### What is required
The lines below, beginning at the one that contains "### Equivalencia Norton - Thevenin" and ending at the last, are to be retyped exactly.

[Start of Attachment]

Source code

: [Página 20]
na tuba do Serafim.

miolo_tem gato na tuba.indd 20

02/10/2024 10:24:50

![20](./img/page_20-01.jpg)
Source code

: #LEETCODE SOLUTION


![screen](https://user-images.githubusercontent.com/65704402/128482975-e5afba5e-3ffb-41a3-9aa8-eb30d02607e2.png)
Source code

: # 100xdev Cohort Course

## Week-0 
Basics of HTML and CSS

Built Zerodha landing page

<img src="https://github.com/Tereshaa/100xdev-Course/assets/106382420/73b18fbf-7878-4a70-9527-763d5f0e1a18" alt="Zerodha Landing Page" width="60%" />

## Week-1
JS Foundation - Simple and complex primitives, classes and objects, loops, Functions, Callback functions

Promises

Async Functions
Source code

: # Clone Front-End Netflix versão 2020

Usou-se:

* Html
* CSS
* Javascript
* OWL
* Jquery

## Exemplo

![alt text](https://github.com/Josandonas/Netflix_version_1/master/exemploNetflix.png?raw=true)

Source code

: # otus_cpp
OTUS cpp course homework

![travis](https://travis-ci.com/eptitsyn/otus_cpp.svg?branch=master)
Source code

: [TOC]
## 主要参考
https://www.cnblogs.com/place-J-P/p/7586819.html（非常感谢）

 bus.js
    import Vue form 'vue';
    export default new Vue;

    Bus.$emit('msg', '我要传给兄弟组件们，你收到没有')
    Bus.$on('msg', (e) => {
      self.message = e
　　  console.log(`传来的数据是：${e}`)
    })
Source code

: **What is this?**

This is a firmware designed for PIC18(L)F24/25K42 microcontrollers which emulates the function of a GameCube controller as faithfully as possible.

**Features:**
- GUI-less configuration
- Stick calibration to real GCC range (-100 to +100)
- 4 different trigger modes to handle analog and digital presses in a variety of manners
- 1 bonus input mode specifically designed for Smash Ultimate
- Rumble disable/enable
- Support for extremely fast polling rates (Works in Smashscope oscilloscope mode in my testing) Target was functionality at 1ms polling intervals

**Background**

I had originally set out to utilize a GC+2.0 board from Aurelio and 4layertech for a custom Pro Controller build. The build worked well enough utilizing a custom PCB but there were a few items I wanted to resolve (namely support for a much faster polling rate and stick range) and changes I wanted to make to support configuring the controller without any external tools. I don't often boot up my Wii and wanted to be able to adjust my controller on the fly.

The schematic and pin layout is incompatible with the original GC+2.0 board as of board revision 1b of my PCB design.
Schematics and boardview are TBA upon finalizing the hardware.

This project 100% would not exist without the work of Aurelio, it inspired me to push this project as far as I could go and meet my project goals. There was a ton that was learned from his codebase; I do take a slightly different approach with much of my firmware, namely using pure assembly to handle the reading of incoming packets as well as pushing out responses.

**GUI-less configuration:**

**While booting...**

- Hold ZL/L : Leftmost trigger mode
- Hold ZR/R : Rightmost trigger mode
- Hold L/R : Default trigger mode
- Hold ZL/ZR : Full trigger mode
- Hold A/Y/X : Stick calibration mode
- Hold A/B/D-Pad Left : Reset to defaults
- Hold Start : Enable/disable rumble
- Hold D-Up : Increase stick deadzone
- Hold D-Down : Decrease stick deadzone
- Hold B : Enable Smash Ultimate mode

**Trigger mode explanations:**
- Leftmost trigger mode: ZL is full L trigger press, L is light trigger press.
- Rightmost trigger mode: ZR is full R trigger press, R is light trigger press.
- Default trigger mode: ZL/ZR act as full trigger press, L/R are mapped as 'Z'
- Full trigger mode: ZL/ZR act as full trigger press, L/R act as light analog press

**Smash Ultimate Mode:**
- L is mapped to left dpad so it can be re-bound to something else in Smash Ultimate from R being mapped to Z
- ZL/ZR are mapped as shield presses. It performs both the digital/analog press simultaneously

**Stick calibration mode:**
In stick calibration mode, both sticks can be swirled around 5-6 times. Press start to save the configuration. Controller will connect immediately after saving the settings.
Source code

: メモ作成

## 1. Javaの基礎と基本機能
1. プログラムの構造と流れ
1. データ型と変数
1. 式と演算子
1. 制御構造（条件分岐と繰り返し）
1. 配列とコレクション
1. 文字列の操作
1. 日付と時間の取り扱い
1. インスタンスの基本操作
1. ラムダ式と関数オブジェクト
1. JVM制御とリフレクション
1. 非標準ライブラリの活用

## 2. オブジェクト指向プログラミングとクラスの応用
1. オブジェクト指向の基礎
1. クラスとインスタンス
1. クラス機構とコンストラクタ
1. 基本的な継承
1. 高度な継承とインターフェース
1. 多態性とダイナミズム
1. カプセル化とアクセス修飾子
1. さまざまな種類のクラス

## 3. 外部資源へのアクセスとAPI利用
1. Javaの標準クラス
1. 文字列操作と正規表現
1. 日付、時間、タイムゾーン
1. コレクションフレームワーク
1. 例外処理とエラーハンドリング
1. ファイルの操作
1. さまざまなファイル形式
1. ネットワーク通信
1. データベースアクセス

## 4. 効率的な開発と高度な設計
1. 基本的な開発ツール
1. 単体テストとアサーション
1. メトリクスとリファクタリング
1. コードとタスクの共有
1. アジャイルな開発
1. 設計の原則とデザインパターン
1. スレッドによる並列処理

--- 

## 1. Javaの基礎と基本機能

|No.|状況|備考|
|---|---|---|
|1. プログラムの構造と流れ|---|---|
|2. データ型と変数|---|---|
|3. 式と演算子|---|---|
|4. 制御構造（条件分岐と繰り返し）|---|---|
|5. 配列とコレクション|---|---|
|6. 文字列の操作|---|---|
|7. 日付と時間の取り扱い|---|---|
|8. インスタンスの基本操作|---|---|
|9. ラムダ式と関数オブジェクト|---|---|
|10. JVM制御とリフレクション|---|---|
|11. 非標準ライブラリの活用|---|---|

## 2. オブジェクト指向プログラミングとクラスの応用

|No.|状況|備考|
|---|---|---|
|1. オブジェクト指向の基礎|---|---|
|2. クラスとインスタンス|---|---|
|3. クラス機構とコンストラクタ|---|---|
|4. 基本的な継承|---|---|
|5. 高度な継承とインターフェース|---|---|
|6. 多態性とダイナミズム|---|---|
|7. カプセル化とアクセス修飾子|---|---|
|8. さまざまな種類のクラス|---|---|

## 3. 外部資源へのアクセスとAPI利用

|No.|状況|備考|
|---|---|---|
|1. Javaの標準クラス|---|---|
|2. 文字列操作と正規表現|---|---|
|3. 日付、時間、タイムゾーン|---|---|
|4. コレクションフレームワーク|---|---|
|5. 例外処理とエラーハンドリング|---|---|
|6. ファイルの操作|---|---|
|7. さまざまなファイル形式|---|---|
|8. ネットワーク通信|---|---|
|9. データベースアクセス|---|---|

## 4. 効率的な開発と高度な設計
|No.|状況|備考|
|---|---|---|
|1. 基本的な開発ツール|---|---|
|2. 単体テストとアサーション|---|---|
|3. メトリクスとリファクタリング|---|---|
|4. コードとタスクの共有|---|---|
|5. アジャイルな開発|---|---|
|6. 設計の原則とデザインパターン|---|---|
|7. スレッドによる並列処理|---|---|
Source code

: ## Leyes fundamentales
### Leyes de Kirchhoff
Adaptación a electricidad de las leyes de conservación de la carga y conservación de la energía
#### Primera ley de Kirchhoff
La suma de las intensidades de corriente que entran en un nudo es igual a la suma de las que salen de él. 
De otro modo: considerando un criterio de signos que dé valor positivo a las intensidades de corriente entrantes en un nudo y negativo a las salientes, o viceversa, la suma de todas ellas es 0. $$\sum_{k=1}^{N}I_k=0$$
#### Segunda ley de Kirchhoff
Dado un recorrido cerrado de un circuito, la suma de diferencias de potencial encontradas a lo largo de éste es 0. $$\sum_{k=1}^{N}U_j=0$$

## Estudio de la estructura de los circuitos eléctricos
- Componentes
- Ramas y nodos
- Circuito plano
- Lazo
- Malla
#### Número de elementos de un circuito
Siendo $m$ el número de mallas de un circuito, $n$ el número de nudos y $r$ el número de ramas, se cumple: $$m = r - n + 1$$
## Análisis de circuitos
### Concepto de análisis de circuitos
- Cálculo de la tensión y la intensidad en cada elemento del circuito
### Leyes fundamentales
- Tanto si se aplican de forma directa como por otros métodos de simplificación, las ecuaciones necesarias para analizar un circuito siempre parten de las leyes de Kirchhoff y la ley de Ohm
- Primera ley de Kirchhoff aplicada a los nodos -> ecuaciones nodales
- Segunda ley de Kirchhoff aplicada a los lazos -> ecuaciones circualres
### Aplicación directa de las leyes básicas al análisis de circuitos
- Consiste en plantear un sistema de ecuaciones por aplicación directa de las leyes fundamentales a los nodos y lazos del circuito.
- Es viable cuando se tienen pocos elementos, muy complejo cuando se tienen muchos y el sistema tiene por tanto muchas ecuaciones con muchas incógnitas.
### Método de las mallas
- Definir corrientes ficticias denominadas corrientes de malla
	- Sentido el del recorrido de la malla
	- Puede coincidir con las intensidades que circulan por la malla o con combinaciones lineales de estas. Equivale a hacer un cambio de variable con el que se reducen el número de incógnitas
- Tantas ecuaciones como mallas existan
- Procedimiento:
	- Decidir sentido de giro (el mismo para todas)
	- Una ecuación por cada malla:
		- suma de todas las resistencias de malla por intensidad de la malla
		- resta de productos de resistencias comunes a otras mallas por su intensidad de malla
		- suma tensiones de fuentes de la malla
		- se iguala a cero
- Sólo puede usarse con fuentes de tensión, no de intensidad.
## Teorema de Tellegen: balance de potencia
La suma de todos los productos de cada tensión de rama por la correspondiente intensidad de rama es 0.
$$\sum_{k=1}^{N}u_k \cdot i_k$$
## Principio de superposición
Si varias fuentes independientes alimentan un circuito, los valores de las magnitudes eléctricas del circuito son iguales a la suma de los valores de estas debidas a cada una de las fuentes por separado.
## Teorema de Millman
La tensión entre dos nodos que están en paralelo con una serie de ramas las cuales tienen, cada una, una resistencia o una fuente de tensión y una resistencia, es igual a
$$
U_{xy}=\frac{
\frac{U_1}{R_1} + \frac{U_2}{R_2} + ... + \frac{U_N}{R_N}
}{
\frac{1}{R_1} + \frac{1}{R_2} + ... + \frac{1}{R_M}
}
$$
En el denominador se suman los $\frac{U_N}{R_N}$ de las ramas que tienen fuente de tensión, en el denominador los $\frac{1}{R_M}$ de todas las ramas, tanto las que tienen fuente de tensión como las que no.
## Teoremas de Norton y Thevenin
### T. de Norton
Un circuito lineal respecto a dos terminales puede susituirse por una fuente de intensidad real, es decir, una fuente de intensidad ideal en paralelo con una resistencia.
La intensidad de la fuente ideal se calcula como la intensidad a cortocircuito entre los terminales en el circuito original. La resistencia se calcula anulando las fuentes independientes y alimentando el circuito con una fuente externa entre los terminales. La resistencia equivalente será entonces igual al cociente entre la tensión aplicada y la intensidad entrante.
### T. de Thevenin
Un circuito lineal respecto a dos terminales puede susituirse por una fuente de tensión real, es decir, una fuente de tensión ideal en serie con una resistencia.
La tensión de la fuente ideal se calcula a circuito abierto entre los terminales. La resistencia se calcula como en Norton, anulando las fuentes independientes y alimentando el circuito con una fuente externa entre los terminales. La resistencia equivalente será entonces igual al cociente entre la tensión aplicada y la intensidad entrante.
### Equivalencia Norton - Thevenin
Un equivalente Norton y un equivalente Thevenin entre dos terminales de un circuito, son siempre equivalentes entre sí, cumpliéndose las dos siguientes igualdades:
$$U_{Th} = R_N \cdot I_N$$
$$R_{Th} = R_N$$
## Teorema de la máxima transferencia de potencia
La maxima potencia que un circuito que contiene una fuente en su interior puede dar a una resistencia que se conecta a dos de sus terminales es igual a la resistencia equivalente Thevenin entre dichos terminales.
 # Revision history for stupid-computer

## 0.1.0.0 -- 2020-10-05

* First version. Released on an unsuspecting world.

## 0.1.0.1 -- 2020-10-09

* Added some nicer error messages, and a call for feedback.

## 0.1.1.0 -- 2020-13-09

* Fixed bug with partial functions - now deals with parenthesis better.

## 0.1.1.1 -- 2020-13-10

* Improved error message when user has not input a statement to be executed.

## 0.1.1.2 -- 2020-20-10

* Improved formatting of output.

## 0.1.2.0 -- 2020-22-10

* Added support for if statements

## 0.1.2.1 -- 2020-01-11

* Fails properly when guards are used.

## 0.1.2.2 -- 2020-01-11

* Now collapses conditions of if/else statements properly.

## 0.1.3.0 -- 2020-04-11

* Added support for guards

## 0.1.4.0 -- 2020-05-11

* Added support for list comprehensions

[End of Attachment]

### Problem solution
### Equivalencia Norton - Thevenin
Un equivalente Norton y un equivalente Thevenin entre dos terminales de un circuito, son siempre equivalentes entre sí, cumpliéndose las dos siguientes igualdades:
$$U_{Th} = R_N \cdot I_N$$
$$R_{Th} = R_N$$
## Teorema de la máxima transferencia de potencia
La maxima potencia que un circuito que contiene una fuente en su interior puede dar a una resistencia que se conecta a dos de sus terminales es igual a la resistencia equivalente Thevenin entre dichos terminales.
 # Revision history for stupid-computer

## 0.1.0.0 -- 2020-10-05

* First version. Released on an unsuspecting world.

## 0.1.0.1 -- 2020-10-09

* Added some nicer error messages, and a call for feedback.

## 0.1.1.0 -- 2020-13-09

* Fixed bug with partial functions - now deals with parenthesis better.

## 0.1.1.1 -- 2020-13-10

* Improved error message when user has not input a statement to be executed.

## 0.1.1.2 -- 2020-20-10

* Improved formatting of output.

## 0.1.2.0 -- 2020-22-10

* Added support for if statements

## 0.1.2.1 -- 2020-01-11

* Fails properly when guards are used.

## 0.1.2.2 -- 2020-01-11

* Now collapses conditions of if/else statements properly.

## 0.1.3.0 -- 2020-04-11

* Added support for guards

## 0.1.4.0 -- 2020-05-11

* Added support for list comprehensions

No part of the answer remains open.